Thresholds for vulnerability of sediment and nutrient transport by runoff were determined as follows. For sediment transport, the lower threshold of 4.5 Mg ha−1 (2 tn ac−1; conversion factor of 2.24 Mg ha−1 = 1 tn ac−1) of sediment loss limit was found to represent about 70% of the area under all conditions, including during years with high precipitation (USDA NRCS 2012a). This was accepted as the upper limit for the low vulnerability classification (e.g., if a soil with no conservation lost less than 4.5 Mg ha−1 [2 tn ac−1], its vulnerability was classified as low). Similarly, if a soil with no conservation lost more than 18 Mg ha−1 (8 tn ac−1), its vulnerability was classified as high. The scientific basis for this selection was from calibrated APEX simulations for the NRI points classified as Highly Erodible Land (HEL) as determined by NRCS technical guides (USDA NRCS 2012b). Up to 90% of these HEL points had sediment loss greater than 18 Mg ha−1 when no conservation was present. The range between the low and high vulnerability thresholds was then equally divided at 11.2 Mg ha−1 (5 tn ac−1) for the other two classes of moderate and moderately high vulnerability. Thus, low vulnerability was for sediment loss less than 4.5 Mg ha−1, moderate between 4.5 and 11.2 Mg ha−1, moderately high between 11.2 and 18 Mg ha−1, and high for greater than 18 Mg ha−1.

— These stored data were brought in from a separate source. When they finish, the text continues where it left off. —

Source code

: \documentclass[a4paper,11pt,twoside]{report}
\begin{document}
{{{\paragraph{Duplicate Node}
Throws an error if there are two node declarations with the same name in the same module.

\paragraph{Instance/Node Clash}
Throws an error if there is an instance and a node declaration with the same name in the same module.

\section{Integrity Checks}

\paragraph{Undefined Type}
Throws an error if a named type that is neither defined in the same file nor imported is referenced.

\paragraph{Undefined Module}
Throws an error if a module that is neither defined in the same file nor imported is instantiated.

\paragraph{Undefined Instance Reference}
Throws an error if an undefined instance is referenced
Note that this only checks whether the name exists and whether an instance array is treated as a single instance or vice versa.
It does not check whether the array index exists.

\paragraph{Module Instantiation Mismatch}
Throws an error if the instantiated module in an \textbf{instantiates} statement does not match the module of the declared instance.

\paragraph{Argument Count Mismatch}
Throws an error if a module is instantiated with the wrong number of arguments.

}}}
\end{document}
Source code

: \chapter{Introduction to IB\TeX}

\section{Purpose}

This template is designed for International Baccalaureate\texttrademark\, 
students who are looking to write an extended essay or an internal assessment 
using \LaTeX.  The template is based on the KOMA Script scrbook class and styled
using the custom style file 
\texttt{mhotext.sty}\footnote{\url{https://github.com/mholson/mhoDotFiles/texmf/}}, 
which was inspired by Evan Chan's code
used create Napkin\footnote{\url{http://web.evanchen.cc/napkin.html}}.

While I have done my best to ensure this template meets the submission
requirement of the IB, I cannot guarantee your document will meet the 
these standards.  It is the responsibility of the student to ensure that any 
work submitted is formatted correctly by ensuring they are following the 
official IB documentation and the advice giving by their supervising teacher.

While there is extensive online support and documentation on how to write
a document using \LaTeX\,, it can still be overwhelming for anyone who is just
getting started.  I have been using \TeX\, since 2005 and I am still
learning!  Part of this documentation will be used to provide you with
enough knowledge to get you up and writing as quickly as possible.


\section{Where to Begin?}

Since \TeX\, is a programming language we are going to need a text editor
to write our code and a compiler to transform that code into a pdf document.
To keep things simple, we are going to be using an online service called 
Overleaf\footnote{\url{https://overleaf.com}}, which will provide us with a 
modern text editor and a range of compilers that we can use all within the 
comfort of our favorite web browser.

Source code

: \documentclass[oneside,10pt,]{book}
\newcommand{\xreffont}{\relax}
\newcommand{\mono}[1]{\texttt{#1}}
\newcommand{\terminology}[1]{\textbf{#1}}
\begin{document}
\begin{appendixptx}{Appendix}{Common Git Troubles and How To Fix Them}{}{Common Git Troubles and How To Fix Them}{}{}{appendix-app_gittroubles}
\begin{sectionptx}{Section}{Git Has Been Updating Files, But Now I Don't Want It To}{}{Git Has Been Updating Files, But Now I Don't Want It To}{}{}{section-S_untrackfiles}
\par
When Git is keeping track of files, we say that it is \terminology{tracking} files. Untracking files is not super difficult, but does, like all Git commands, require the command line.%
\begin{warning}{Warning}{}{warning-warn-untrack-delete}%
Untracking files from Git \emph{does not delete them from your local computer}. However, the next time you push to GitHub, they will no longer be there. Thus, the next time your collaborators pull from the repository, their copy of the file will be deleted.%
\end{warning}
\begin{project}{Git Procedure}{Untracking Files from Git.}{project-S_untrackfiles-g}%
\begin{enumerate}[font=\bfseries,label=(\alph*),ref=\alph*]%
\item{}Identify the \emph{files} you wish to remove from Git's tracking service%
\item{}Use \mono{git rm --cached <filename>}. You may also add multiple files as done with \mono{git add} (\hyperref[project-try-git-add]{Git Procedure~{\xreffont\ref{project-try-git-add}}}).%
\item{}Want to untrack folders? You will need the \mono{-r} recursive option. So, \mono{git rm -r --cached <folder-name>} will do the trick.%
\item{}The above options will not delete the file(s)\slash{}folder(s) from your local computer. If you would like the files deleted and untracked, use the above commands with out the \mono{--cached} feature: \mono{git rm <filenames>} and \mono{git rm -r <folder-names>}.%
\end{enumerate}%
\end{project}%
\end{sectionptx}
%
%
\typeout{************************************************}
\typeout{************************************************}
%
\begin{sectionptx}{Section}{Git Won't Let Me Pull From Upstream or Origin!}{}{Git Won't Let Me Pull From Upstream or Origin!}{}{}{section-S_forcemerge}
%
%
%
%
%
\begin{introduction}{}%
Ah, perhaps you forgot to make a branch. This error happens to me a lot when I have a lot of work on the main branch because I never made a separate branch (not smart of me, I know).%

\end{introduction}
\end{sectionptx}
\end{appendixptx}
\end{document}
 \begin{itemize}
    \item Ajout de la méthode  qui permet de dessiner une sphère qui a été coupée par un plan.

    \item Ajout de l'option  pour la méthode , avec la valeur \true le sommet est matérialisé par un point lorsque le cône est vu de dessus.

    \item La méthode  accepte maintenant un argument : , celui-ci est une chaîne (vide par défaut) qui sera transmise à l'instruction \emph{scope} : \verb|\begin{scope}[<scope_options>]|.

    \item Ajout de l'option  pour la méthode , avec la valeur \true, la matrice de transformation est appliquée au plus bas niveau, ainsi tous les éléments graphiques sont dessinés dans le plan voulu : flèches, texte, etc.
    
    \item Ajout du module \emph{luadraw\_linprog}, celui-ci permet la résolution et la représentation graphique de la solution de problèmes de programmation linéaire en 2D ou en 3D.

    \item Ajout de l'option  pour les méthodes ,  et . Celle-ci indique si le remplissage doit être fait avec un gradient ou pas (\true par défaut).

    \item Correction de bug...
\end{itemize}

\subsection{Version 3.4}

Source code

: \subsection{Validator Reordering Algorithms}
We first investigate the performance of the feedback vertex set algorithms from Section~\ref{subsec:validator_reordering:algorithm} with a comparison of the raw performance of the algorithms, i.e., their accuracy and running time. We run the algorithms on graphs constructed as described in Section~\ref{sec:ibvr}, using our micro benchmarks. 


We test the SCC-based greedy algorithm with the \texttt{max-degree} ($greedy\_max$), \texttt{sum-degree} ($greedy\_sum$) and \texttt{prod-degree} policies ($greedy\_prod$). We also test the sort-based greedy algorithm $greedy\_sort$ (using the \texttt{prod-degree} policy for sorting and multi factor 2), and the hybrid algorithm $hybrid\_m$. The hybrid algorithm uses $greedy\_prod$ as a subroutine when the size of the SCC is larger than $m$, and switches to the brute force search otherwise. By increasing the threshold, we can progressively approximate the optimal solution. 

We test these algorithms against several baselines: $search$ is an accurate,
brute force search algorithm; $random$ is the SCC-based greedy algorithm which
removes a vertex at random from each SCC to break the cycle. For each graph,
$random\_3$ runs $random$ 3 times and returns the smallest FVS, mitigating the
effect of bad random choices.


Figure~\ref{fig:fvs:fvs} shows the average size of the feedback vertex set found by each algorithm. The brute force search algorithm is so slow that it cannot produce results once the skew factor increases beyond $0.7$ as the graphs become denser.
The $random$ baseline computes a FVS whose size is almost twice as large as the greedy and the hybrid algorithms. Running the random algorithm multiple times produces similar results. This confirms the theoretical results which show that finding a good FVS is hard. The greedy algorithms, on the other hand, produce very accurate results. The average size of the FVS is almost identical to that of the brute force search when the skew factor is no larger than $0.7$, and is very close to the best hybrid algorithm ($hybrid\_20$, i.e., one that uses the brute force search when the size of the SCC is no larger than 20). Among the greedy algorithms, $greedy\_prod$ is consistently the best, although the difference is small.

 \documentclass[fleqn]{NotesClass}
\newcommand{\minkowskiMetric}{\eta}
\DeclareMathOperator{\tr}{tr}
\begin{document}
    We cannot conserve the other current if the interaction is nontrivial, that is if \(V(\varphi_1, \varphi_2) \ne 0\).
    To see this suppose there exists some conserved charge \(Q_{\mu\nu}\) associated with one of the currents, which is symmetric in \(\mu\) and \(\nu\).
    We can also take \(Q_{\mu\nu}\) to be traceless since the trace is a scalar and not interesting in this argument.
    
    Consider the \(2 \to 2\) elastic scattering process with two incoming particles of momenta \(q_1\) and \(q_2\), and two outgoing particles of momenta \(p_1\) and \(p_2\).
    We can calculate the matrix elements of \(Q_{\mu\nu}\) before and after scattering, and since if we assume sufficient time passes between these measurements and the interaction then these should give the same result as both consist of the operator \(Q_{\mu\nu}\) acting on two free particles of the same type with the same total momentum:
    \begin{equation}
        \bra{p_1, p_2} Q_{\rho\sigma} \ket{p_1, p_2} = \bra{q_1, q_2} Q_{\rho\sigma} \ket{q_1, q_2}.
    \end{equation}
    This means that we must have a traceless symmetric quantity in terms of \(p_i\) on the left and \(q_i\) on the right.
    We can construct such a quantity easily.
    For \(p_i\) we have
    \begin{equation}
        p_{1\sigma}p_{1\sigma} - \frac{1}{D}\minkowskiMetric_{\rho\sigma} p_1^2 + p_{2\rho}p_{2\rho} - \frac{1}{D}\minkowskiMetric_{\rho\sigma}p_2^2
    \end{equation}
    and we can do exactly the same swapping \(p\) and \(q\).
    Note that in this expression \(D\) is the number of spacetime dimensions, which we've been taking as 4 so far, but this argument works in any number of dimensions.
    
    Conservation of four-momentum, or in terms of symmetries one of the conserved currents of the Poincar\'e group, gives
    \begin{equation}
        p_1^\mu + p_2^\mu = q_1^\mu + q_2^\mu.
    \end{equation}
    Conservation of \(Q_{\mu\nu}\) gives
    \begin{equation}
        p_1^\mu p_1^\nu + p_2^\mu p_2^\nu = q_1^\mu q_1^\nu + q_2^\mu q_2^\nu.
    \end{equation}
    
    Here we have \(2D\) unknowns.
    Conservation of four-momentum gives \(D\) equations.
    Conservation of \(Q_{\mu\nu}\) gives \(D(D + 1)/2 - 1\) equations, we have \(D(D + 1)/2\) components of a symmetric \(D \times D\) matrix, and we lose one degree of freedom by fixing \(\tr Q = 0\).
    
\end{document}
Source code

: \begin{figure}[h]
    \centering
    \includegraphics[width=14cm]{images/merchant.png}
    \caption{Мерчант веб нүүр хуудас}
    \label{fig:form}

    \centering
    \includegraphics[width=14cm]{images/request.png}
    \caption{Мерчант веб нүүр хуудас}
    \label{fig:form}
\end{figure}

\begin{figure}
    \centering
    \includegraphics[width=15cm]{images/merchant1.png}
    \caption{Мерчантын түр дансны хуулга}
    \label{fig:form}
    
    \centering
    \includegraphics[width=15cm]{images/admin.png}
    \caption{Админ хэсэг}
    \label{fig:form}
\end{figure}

Thresholds for leaching were examined by considering both the percolation volume and the NO3-N in percolation. The initial decision was to focus on NO3-N to account for the nutrient exchange complex. This approach was opposite to the runoff results considered for sediment transport (i.e., low sediment loss due to high infiltration would be considered high vulnerability to leaching) to observe what threshold values for leaching could be gathered from the distribution. Therefore, conditions that enhanced infiltration would be considered as high vulnerability for leaching (i.e., hydrologic soil group A and soil loss less than 4.5 Mg ha−1 [2 tn ac−1]). However, modeled N-rates were too variable to be reliable even in the no practice scenario. This was especially true for areas with lower N-need crops, such as cotton (Gossypium hirsutum L.) compared to corn (Zea mays L.), or hay/pasture in rotation with crops. Therefore, the decision was made to simply use the percolation volume as an indicator of potential leaching and classify that volume directly instead of relying on the runoff classification. Starting with the high vulnerability classification, it was observed that 75% of the NRI points with hydrologic soil group A (coarse textured soils considered to highly leach) with slopes less than 2% had more than 200 mm (7.8 in) of annual percolation. Nearly half of the remaining 25% of soils had hay in their rotation with rotations of three or more years, and therefore, were not a part of the CEAP population. In addition, 200 mm was approximately 25% of the average annual rainfall for the Upper Mississippi, Ohio, and Tennessee region. Thus 200 mm was selected as the logical upper threshold for high vulnerability.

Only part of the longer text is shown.